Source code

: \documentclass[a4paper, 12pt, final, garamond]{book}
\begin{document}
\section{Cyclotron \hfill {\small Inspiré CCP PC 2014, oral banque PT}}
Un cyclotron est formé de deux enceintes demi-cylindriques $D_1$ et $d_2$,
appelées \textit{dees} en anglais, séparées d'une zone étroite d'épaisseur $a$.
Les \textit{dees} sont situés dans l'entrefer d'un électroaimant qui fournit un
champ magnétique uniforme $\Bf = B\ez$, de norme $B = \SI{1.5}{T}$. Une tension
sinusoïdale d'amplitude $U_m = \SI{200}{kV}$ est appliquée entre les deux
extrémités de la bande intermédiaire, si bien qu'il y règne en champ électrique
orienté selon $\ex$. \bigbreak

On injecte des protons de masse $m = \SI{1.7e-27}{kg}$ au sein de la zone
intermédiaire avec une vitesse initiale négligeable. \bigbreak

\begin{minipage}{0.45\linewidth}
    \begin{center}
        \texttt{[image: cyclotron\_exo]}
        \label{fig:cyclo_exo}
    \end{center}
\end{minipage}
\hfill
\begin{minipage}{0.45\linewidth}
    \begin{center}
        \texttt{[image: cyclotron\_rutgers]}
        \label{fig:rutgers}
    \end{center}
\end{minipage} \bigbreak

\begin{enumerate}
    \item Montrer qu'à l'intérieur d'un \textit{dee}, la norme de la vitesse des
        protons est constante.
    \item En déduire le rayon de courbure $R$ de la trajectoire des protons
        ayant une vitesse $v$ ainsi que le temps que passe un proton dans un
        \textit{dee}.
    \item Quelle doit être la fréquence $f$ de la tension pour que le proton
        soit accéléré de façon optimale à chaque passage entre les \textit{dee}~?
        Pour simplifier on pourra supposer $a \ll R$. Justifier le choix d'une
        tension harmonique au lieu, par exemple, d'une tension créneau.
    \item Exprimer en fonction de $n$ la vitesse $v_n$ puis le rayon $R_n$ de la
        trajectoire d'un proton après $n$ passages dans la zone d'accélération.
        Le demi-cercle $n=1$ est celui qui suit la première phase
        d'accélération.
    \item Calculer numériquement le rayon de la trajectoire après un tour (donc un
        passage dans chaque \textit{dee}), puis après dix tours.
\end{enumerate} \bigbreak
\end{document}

+ + + +

BRIEF: Out of the material above, gather each line where "demi" appears.

TASK RESPONSE:
Un cyclotron est formé de deux enceintes demi-cylindriques $D_1$ et $d_2$,
        Le demi-cercle $n=1$ est celui qui suit la première phase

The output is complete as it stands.